Cayman Court extends protection to those who invest through nominees
In the recent decision of Re Asia Momentum Fund (SPC) Ltd. (In Voluntary Liquidation), the Grand Court of the Cayman Islands considered whether a former beneficial shareholder of a Cayman Islands company had standing to petition for the company’s winding up where its shares had been redeemed but the company had failed to pay out the proceeds of redemption.
In Re Asia Momentum is the most recent in a series of decisions that considers the interaction between the Cayman Islands statutory framework for the winding up of companies and the common form of commercial arrangement whereby an institutional nominee holds legal title to shares on behalf of a beneficial owner.
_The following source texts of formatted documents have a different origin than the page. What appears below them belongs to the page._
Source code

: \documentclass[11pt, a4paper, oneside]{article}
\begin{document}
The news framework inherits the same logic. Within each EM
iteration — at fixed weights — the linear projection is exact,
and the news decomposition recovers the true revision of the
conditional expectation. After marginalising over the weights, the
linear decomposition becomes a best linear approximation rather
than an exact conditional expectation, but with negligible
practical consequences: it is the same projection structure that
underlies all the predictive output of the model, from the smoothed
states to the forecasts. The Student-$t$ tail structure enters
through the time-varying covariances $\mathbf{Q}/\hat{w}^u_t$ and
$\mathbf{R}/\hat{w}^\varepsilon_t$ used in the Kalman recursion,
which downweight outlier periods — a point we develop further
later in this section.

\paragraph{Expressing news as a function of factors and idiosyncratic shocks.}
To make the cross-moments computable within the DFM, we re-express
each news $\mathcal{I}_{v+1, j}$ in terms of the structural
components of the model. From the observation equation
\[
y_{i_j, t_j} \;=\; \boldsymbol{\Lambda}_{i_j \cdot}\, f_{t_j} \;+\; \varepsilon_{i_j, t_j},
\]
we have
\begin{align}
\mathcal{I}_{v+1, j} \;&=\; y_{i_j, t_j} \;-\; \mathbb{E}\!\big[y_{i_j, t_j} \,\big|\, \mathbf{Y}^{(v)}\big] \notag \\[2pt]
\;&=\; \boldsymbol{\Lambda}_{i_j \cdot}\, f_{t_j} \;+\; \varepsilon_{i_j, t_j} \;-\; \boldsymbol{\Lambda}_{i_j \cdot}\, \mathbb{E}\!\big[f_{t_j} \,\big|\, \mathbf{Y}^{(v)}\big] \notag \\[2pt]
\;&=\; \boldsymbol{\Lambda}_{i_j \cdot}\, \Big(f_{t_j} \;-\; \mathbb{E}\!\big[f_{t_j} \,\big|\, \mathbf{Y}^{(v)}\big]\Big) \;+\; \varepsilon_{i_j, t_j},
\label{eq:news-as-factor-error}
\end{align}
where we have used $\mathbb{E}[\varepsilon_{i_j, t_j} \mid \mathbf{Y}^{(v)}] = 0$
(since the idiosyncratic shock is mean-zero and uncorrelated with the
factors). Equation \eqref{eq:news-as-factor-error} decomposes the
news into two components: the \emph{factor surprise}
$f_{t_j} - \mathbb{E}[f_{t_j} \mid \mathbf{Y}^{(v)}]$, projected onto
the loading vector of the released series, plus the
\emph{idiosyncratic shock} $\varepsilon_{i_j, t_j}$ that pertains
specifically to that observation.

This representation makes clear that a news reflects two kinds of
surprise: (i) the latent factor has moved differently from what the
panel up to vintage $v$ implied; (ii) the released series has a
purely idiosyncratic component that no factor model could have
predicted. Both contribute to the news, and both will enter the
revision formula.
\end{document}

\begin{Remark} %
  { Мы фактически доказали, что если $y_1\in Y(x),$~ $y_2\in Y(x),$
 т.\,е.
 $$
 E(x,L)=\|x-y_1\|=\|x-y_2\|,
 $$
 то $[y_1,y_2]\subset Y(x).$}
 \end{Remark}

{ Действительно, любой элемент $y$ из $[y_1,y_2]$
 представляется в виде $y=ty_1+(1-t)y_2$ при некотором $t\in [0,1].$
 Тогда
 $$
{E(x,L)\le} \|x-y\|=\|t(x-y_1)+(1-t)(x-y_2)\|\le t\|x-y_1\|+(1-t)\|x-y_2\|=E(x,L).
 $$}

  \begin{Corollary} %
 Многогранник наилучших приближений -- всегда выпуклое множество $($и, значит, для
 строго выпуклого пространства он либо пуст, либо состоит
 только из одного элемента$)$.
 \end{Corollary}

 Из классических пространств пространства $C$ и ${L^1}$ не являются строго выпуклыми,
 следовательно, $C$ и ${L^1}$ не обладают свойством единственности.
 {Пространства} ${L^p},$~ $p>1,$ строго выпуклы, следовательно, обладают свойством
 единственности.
Earlier decisions explore the difficulties that these commercial nominee arrangements give rise to when the beneficial owner wishes to bring legal action in respect of the shares. The underlying cause of these difficulties is that the Cayman Islands Companies Act provides standing to seek the winding up of a company to the person named in the company’s register of shareholders, and institutional nominees are typically unwilling to commence legal action as part of a standard commercial nominee arrangement. Further, the articles of association of a Cayman Islands company usually provide that the company need only recognise the legal owner of the company’s shares and not anyone else who may have some other interest in them. The options available to a beneficial shareholder in these circumstances are not straight forward, but a winding up petition brought by a beneficial shareholder will almost certainly be struck out because of lack of standing.
The circumstances in Asia Momentum were novel. The company had redeemed the shares but failed to pay out the redemption proceeds. Post redemption, the nominee was no longer a shareholder but was a creditor of the company in respect of the unpaid redemption proceeds. The former beneficial shareholder petitioned for the winding up of the company, and the Court agreed that it could do so. This is because, on a construction of the relevant nominee agreement, the former beneficial shareholder was an equitable assignee of its nominee, and was therefore a contingent creditor in respect of any creditor claim of its nominee.
While the circumstances considered by the Grand Court in Asia Momentum were unusual, the decision does helpfully illuminate a pathway available to beneficial shareholders who wish to take action in respect of claims held through a reluctant institutional nominee.